Re: [PATCH v4 2/5] mm/cma: populate ZONE_CMA

From: Vlastimil Babka
Date: Fri Aug 19 2016 - 07:20:24 EST


On 08/09/2016 08:39 AM, js1304@xxxxxxxxx wrote:
From: Joonsoo Kim <iamjoonsoo.kim@xxxxxxx>

Until now, reserved pages for CMA are managed in the ordinary zones
where page's pfn are belong to. This approach has numorous problems
and fixing them isn't easy. (It is mentioned on previous patch.)
To fix this situation, ZONE_CMA is introduced in previous patch, but,
not yet populated. This patch implement population of ZONE_CMA
by stealing reserved pages from the ordinary zones.

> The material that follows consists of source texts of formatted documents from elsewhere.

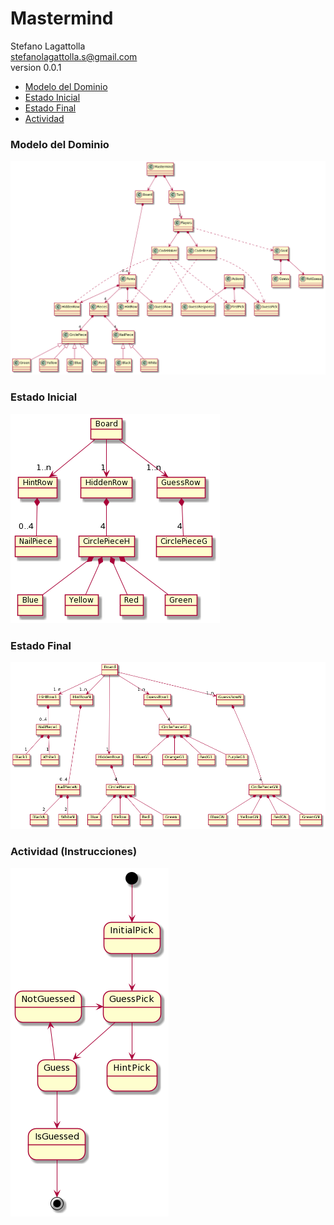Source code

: <!DOCTYPE html>
<html lang="en">
<head>
<meta charset="UTF-8">
<meta http-equiv="X-UA-Compatible" content="IE=edge">
<meta name="viewport" content="width=device-width, initial-scale=1.0">
<meta name="author" content="Stefano Lagattolla">
<link rel="stylesheet" href="https://fonts.googleapis.com/css?family=Open+Sans:300,300italic,400,400italic,600,600italic%7CNoto+Serif:400,400italic,700,700italic%7CDroid+Sans+Mono:400,700">
<link rel="stylesheet" href="https://cdnjs.cloudflare.com/ajax/libs/font-awesome/4.7.0/css/font-awesome.min.css">
</head>
<body>
   <h1>Mastermind</h1>
   <div class="info">
    <span id="author" class="author">Stefano Lagattolla</span><br>
    <span id="email" class="email"><a href="mailto:stefanolagattolla.s@gmail.com">stefanolagattolla.s@gmail.com</a></span><br>
    <span id="revnumber">version 0.0.1</span>
   </div>
   <div id="indice">
        <ul>
            <li><a href="#dominio">Modelo del Dominio</a></li>
            <li><a href="#e_inicial">Estado Inicial</a></li>
            <li><a href="#e_final">Estado Final</a></li>
            <li><a href="#actividad">Actividad</a></li>
        </ul>
   </div>
    <div id="dominio">
        <h3>Modelo del Dominio</h1>
        <img src="assets/img/MastermindClasses2.png">
    </div>
    <div id="e_inicial">
        <h3>Estado Inicial</h1>
        <img src="assets/img/MastermindInicial.png">
    </div>
    <div id="e_final">
        <h3>Estado Final</h1>
        <img src="assets/img/MastermindFinal.png">
    </div>
    <div id="actividad">
        <h3>Actividad (Instrucciones)</h1>
        <img src="assets/img/MastermindActivity.png">
    </div>
</body>
</html>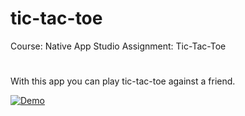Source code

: # tic-tac-toe

Course: Native App Studio
Assignment: Tic-Tac-Toe

#
With this app you can play tic-tac-toe against a friend.

[![Demo](https://youtu.be/FLqVut9Pje4.jpg)](https://youtu.be/FLqVut9Pje4)
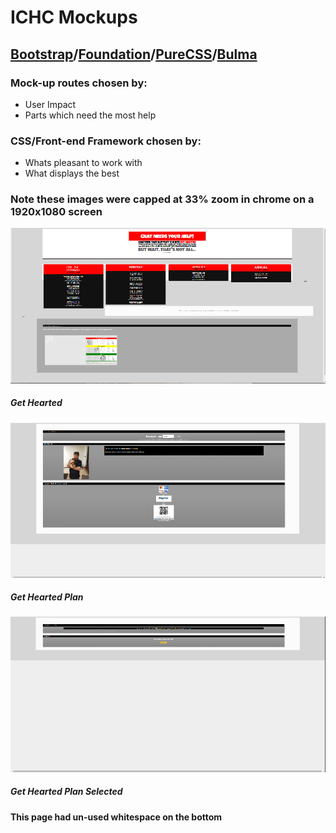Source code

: # ICHC Mockups

## [Bootstrap](https://getbootstrap.com/)/[Foundation](https://foundation.zurb.com/)/[PureCSS](https://purecss.io/)/[Bulma](https://bulma.io/)

### Mock-up routes chosen by:

* User Impact
* Parts which need the most help

### CSS/Front-end Framework chosen by:

* Whats pleasant to work with
* What displays the best

### Note these images were capped at 33% zoom in chrome on a 1920x1080 screen


![Get Hearted](https://github.com/NickGatti/ICHC_Mockups/raw/master/img/GetHearted.png)
##### *Get Hearted*

![Get Hearted Plan](https://github.com/NickGatti/ICHC_Mockups/raw/master/img/GetHearted-Plan.png)
##### *Get Hearted Plan*

![Get Hearted Plan Selected](https://github.com/NickGatti/ICHC_Mockups/raw/master/img/GetHearted-Plan-Selected.png)
##### *Get Hearted Plan Selected*
#### This page had un-used whitespace on the bottom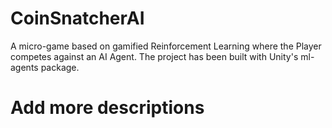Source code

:# CoinSnatcherAI
A micro-game based on gamified Reinforcement Learning where the Player competes against an AI Agent. The project has been built with Unity's ml-agents package.

# Add more descriptions
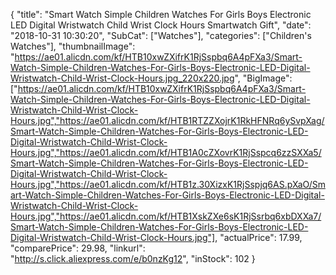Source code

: {
	"title": "Smart Watch Simple Children  Watches For Girls Boys Electronic LED Digital Wristwatch Child Wrist Clock Hours Smartwatch Gift",
	"date": "2018-10-31 10:30:20",
	"SubCat": ["Watches"],
	"categories": ["Children's Watches"],
	"thumbnailImage": "https://ae01.alicdn.com/kf/HTB10xwZXifrK1RjSspbq6A4pFXa3/Smart-Watch-Simple-Children-Watches-For-Girls-Boys-Electronic-LED-Digital-Wristwatch-Child-Wrist-Clock-Hours.jpg_220x220.jpg",
	"BigImage": ["https://ae01.alicdn.com/kf/HTB10xwZXifrK1RjSspbq6A4pFXa3/Smart-Watch-Simple-Children-Watches-For-Girls-Boys-Electronic-LED-Digital-Wristwatch-Child-Wrist-Clock-Hours.jpg","https://ae01.alicdn.com/kf/HTB1RTZZXojrK1RkHFNRq6ySvpXag/Smart-Watch-Simple-Children-Watches-For-Girls-Boys-Electronic-LED-Digital-Wristwatch-Child-Wrist-Clock-Hours.jpg","https://ae01.alicdn.com/kf/HTB1A0cZXovrK1RjSspcq6zzSXXa5/Smart-Watch-Simple-Children-Watches-For-Girls-Boys-Electronic-LED-Digital-Wristwatch-Child-Wrist-Clock-Hours.jpg","https://ae01.alicdn.com/kf/HTB1z.30XizxK1RjSspjq6AS.pXaO/Smart-Watch-Simple-Children-Watches-For-Girls-Boys-Electronic-LED-Digital-Wristwatch-Child-Wrist-Clock-Hours.jpg","https://ae01.alicdn.com/kf/HTB1XskZXe6sK1RjSsrbq6xbDXXa7/Smart-Watch-Simple-Children-Watches-For-Girls-Boys-Electronic-LED-Digital-Wristwatch-Child-Wrist-Clock-Hours.jpg"],
	"actualPrice": 17.99,
	"comparePrice": 29.98,
	"linkurl": "http://s.click.aliexpress.com/e/b0nzKg12",
	"inStock": 102
}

Unlike previous implementation that kernel allocation request with
__GFP_MOVABLE could be serviced from CMA region, allocation request only
with GFP_HIGHUSER_MOVABLE can be serviced from CMA region in the new
approach. This is an inevitable design decision to use the zone
implementation because ZONE_CMA could contain highmem. Due to this
decision, ZONE_CMA will work like as ZONE_HIGHMEM or ZONE_MOVABLE.

I don't think it would be a problem because most of file cache pages
and anonymous pages are requested with GFP_HIGHUSER_MOVABLE. It could
be proved by the fact that there are many systems with ZONE_HIGHMEM and
they work fine. Notable disadvantage is that we cannot use these pages
for blockdev file cache page, because it usually has __GFP_MOVABLE but
not __GFP_HIGHMEM and __GFP_USER. But, in this case, there is pros and
cons. In my experience, blockdev file cache pages are one of the top
reason that causes cma_alloc() to fail temporarily. So, we can get more
guarantee of cma_alloc() success by discarding that case.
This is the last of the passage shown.